TASK DATA START

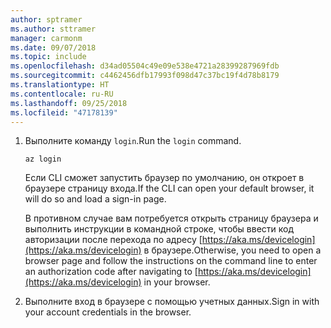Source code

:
 ```yaml
---
author: sptramer
ms.author: sttramer
manager: carmonm
ms.date: 09/07/2018
ms.topic: include
ms.openlocfilehash: d34ad05504c49e09e538e4721a28399287969fdb
ms.sourcegitcommit: c4462456dfb17993f098d47c37bc19f4d78b8179
ms.translationtype: HT
ms.contentlocale: ru-RU
ms.lasthandoff: 09/25/2018
ms.locfileid: "47178139"
---
```

1. <span data-ttu-id="ccb8a-101">Выполните команду `login`.</span><span class="sxs-lookup"><span data-stu-id="ccb8a-101">Run the `login` command.</span></span>

    ```azurecli-interactive
    az login
    ```

    <span data-ttu-id="ccb8a-102">Если CLI сможет запустить браузер по умолчанию, он откроет в браузере страницу входа.</span><span class="sxs-lookup"><span data-stu-id="ccb8a-102">If the CLI can open your default browser, it will do so and load a sign-in page.</span></span>

    <span data-ttu-id="ccb8a-103">В противном случае вам потребуется открыть страницу браузера и выполнить инструкции в командной строке, чтобы ввести код авторизации после перехода по адресу [https://aka.ms/devicelogin](https://aka.ms/devicelogin) в браузере.</span><span class="sxs-lookup"><span data-stu-id="ccb8a-103">Otherwise, you need to open a browser page and follow the instructions on the command line to enter an  authorization code after navigating to [https://aka.ms/devicelogin](https://aka.ms/devicelogin) in your browser.</span></span>

2. <span data-ttu-id="ccb8a-104">Выполните вход в браузере с помощью учетных данных.</span><span class="sxs-lookup"><span data-stu-id="ccb8a-104">Sign in with your account credentials in the browser.</span></span>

TASK DATA END

### EXERCISE
Each record needs to be reproduced exactly, and no image should be carried over.

### EXERCISE SOLUTION
Source code

:
 ```yaml
---
author: sptramer
ms.author: sttramer
manager: carmonm
ms.date: 09/07/2018
ms.topic: include
ms.openlocfilehash: d34ad05504c49e09e538e4721a28399287969fdb
ms.sourcegitcommit: c4462456dfb17993f098d47c37bc19f4d78b8179
ms.translationtype: HT
ms.contentlocale: ru-RU
ms.lasthandoff: 09/25/2018
ms.locfileid: "47178139"
---
```

1. <span data-ttu-id="ccb8a-101">Выполните команду `login`.</span><span class="sxs-lookup"><span data-stu-id="ccb8a-101">Run the `login` command.</span></span>

    ```azurecli-interactive
    az login
    ```

    <span data-ttu-id="ccb8a-102">Если CLI сможет запустить браузер по умолчанию, он откроет в браузере страницу входа.</span><span class="sxs-lookup"><span data-stu-id="ccb8a-102">If the CLI can open your default browser, it will do so and load a sign-in page.</span></span>

    <span data-ttu-id="ccb8a-103">В противном случае вам потребуется открыть страницу браузера и выполнить инструкции в командной строке, чтобы ввести код авторизации после перехода по адресу [https://aka.ms/devicelogin](https://aka.ms/devicelogin) в браузере.</span><span class="sxs-lookup"><span data-stu-id="ccb8a-103">Otherwise, you need to open a browser page and follow the instructions on the command line to enter an  authorization code after navigating to [https://aka.ms/devicelogin](https://aka.ms/devicelogin) in your browser.</span></span>

2. <span data-ttu-id="ccb8a-104">Выполните вход в браузере с помощью учетных данных.</span><span class="sxs-lookup"><span data-stu-id="ccb8a-104">Sign in with your account credentials in the browser.</span></span>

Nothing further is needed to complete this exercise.